__Task details__
Scan the records for the string "benefit"; copy each line where it occurs.

[Stored data entries]
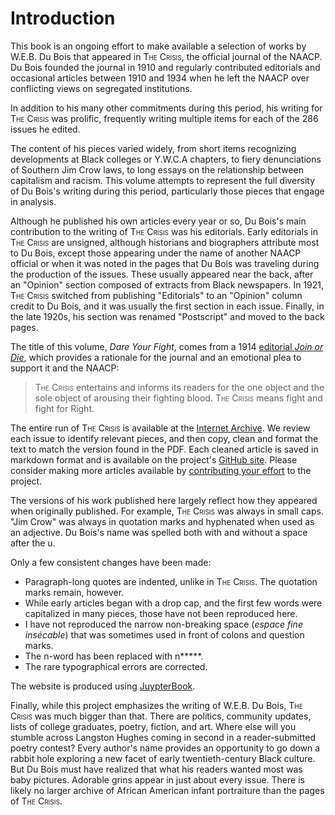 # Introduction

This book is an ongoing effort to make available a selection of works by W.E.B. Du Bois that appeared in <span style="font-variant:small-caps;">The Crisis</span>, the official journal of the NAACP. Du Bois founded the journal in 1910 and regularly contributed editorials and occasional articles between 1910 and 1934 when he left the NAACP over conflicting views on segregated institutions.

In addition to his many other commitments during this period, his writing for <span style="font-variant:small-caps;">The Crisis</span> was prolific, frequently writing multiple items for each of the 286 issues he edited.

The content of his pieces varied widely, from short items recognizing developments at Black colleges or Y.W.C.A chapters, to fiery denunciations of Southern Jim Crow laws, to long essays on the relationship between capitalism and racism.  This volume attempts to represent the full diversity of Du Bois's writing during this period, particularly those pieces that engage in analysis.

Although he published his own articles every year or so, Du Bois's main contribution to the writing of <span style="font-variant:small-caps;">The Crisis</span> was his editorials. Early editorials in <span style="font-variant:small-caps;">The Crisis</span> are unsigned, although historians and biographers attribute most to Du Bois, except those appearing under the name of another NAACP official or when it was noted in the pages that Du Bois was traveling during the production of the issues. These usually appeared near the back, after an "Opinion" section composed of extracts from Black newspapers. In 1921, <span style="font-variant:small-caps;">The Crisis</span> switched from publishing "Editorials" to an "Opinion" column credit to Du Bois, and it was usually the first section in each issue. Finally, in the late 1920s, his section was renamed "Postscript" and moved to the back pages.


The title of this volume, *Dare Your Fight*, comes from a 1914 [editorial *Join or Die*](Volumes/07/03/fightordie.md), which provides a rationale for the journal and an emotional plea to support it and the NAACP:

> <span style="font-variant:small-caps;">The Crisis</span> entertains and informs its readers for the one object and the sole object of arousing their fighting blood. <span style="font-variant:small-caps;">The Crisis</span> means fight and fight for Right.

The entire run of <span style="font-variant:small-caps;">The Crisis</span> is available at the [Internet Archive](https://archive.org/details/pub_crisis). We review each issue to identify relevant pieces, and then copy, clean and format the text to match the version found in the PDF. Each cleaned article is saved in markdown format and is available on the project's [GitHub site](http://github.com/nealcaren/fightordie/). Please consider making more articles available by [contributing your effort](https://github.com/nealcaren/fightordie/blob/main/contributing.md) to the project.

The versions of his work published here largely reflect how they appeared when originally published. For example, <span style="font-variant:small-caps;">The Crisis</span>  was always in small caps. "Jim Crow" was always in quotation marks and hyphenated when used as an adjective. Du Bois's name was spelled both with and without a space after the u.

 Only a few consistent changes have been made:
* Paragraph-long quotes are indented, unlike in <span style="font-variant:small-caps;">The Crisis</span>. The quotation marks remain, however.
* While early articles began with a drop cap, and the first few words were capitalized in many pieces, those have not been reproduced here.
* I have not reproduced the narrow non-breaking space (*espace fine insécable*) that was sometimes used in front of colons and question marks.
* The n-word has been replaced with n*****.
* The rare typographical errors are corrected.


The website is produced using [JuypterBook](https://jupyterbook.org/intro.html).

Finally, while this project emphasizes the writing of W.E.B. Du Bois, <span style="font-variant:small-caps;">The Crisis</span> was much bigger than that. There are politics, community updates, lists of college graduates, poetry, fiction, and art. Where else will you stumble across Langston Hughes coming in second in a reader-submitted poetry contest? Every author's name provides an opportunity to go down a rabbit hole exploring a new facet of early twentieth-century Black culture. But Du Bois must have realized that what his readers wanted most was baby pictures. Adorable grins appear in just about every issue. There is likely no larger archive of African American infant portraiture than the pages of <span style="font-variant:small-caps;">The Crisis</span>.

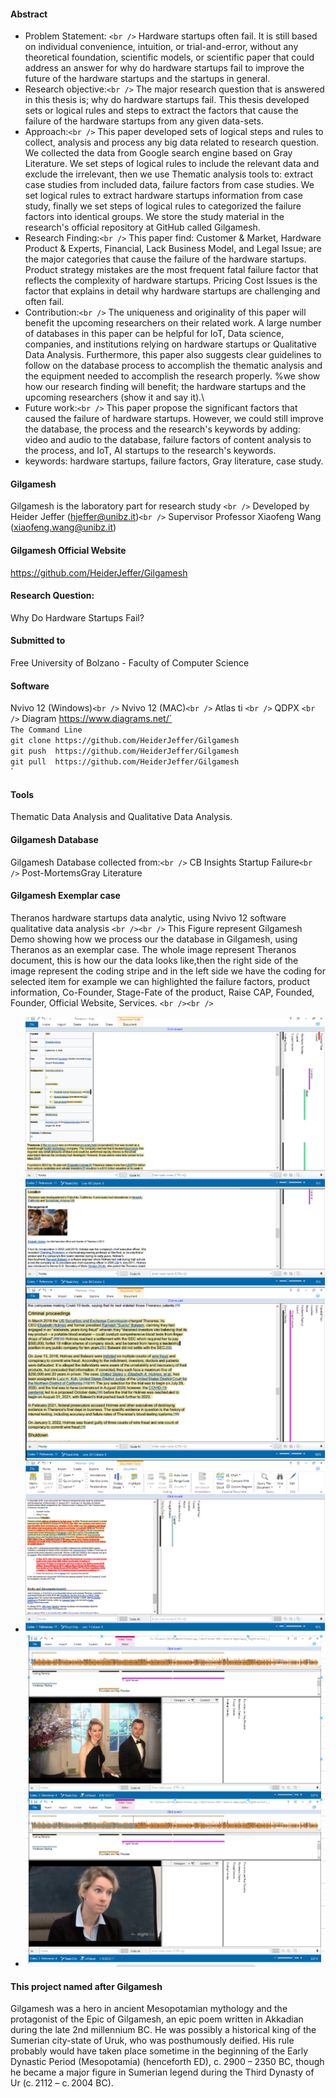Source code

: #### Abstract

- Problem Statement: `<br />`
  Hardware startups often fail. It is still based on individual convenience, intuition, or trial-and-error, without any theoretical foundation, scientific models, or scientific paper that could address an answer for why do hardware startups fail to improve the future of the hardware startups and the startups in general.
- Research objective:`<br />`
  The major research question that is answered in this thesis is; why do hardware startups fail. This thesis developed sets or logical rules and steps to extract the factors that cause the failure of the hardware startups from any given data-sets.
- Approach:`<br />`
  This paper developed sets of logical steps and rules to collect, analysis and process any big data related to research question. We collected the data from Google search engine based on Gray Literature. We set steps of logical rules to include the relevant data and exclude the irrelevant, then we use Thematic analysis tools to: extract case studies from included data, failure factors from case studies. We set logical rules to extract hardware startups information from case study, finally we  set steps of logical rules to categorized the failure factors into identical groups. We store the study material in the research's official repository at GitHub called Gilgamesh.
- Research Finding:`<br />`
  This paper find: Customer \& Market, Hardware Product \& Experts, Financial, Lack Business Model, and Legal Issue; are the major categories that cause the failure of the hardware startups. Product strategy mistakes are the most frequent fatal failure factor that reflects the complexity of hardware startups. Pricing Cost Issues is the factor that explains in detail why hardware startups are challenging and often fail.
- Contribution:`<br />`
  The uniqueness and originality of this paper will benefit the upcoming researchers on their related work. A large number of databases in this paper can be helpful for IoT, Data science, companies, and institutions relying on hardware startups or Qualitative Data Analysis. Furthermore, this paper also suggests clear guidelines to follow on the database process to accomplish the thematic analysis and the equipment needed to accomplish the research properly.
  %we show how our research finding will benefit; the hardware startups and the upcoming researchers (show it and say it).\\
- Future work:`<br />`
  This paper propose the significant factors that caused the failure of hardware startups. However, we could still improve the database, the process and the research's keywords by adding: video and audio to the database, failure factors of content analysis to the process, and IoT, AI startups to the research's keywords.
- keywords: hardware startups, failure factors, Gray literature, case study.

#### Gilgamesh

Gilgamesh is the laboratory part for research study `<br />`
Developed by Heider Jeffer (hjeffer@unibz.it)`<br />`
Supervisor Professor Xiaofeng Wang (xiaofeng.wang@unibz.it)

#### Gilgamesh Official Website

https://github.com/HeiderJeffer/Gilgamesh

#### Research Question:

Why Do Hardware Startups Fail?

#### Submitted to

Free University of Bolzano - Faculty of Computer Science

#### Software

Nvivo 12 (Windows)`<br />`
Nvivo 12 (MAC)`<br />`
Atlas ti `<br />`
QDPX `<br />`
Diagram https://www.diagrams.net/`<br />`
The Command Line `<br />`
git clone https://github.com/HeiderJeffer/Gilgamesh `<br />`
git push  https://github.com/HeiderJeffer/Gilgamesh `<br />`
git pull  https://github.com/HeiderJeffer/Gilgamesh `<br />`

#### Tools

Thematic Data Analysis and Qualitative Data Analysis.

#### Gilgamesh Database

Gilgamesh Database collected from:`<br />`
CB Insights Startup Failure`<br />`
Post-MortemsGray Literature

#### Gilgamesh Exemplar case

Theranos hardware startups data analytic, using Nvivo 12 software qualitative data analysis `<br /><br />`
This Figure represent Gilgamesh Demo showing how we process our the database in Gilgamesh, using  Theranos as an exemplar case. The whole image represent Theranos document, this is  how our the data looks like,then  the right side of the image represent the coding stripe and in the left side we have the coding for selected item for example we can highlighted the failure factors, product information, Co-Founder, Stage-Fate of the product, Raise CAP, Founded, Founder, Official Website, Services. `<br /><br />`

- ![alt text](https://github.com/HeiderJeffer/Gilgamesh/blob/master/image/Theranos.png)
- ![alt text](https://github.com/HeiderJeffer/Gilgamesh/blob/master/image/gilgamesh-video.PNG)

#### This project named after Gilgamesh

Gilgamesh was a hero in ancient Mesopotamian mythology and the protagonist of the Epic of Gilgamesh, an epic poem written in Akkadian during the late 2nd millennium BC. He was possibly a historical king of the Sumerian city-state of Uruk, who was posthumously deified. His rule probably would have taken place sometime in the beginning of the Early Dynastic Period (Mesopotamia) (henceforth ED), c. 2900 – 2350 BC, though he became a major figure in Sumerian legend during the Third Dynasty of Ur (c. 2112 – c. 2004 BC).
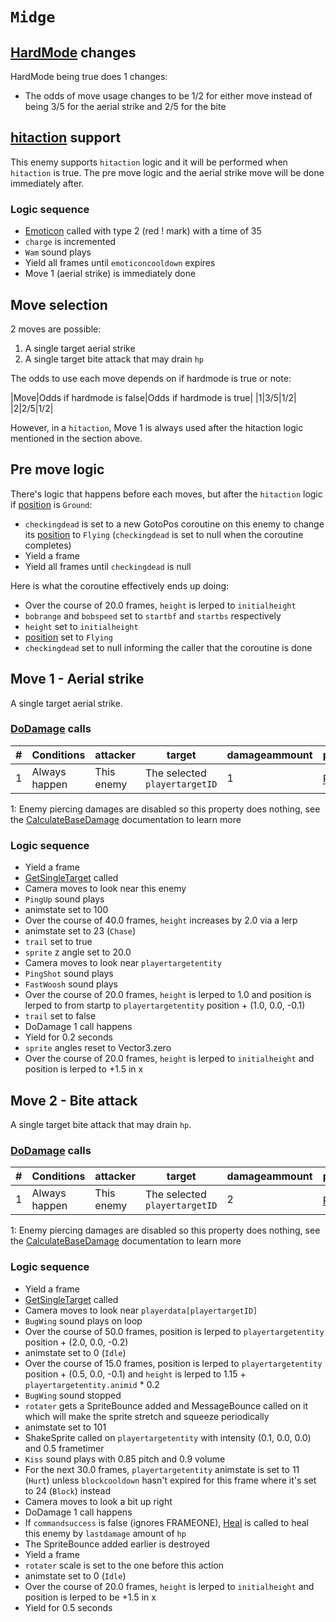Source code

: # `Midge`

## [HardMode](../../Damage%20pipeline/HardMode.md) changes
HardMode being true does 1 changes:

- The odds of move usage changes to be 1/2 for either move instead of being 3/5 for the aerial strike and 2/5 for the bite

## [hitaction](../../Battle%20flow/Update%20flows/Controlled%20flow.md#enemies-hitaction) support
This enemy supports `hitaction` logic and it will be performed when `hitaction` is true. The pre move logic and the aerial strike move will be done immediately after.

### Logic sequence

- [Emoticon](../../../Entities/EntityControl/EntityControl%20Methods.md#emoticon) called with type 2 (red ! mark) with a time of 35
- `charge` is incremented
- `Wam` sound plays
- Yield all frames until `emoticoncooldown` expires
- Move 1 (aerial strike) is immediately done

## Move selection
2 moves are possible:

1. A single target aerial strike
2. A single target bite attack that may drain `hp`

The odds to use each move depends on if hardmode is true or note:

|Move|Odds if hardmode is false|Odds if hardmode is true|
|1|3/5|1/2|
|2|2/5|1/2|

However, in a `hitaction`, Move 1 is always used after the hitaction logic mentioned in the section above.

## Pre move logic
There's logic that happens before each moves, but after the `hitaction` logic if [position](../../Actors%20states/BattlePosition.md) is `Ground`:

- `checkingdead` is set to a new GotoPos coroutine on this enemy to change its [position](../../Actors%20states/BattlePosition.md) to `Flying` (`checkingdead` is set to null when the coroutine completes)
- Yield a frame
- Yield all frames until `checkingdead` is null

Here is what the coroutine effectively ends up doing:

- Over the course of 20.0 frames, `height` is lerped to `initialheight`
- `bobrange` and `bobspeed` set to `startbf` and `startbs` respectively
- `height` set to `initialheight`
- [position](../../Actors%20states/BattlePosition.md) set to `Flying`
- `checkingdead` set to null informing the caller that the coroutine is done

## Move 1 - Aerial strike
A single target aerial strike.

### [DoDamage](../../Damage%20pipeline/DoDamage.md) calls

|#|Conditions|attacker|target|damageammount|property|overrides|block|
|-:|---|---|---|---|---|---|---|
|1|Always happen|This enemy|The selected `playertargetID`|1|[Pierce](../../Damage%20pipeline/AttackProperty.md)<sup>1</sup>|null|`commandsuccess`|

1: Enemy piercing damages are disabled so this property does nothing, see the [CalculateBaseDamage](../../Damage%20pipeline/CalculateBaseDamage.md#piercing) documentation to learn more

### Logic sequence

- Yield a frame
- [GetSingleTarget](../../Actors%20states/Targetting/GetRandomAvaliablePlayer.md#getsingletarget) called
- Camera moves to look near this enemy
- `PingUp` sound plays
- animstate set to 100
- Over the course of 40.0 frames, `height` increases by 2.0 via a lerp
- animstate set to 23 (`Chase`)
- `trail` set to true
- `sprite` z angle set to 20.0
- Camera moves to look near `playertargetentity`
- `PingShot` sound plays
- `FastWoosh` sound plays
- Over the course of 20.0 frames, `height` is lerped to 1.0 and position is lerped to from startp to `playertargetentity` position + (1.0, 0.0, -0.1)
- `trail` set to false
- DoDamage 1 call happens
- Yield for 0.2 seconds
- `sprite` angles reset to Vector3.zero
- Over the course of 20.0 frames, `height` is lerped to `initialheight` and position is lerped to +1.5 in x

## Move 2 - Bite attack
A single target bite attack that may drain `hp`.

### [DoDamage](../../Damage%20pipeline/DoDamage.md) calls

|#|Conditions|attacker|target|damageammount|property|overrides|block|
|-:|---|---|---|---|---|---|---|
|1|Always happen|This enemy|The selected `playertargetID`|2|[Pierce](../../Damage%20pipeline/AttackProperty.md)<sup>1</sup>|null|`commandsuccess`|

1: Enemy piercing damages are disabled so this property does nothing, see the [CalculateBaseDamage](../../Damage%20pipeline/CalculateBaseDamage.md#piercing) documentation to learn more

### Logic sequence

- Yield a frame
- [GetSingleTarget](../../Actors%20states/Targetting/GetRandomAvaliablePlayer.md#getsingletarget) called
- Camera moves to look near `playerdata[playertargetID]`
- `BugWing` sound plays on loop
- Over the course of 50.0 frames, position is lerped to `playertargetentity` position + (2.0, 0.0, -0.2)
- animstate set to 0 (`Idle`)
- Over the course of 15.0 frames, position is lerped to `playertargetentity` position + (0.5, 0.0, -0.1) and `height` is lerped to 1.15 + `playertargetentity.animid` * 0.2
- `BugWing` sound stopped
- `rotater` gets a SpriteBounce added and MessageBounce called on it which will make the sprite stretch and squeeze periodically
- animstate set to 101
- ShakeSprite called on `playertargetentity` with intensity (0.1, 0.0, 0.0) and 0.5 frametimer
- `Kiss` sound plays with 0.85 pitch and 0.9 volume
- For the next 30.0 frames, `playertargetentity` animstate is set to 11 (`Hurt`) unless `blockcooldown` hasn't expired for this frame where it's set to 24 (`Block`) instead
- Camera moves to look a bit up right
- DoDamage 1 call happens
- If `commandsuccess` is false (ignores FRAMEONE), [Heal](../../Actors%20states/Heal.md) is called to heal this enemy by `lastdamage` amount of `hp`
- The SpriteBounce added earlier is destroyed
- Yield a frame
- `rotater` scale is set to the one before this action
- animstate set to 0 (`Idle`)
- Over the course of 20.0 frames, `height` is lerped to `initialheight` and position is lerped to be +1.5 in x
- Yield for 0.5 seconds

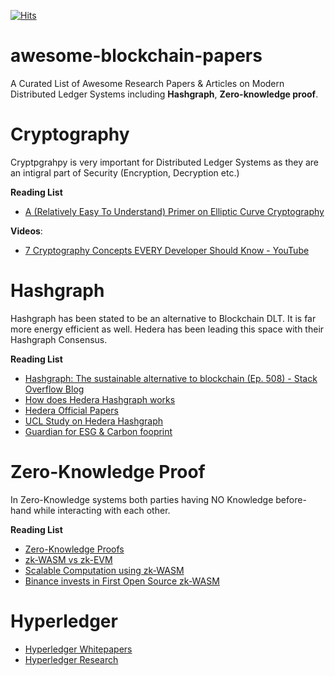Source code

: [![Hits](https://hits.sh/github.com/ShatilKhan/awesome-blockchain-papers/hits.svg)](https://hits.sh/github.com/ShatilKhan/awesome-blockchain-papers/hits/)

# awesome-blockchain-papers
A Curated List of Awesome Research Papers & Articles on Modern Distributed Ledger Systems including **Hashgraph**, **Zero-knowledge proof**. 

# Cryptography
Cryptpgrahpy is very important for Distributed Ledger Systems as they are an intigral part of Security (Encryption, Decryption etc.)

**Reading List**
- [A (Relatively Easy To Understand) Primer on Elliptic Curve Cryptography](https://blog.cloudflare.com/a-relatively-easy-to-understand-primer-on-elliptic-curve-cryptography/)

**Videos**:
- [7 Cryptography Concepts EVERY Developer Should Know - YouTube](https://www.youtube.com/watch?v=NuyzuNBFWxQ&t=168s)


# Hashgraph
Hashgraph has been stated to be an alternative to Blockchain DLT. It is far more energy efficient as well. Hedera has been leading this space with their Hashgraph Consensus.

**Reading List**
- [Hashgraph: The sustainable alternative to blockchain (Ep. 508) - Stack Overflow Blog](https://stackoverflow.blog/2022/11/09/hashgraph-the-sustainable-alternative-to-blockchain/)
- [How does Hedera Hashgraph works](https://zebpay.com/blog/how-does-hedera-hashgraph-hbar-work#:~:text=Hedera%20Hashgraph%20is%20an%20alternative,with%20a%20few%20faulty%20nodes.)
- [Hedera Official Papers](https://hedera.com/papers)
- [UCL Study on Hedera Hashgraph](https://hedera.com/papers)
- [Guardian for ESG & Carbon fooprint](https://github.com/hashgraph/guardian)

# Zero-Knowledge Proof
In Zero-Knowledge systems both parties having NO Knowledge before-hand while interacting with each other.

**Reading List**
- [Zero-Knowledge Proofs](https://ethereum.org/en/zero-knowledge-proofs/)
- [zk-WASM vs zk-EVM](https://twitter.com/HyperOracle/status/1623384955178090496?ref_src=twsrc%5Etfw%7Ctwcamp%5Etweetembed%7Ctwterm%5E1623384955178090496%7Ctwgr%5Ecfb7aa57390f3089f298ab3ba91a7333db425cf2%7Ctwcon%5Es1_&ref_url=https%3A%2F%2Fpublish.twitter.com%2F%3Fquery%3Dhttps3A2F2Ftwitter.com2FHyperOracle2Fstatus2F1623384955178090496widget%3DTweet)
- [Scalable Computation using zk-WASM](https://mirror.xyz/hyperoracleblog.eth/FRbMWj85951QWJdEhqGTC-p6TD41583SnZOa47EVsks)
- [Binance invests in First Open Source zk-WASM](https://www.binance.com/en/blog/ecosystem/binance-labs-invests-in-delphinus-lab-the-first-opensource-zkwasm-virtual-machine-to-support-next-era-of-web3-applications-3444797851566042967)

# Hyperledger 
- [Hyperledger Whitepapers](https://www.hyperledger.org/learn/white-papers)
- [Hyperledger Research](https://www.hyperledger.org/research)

__Response to this exercise__
  The uniqueness and originality of this paper will benefit the upcoming researchers on their related work. A large number of databases in this paper can be helpful for IoT, Data science, companies, and institutions relying on hardware startups or Qualitative Data Analysis. Furthermore, this paper also suggests clear guidelines to follow on the database process to accomplish the thematic analysis and the equipment needed to accomplish the research properly.
  %we show how our research finding will benefit; the hardware startups and the upcoming researchers (show it and say it).\\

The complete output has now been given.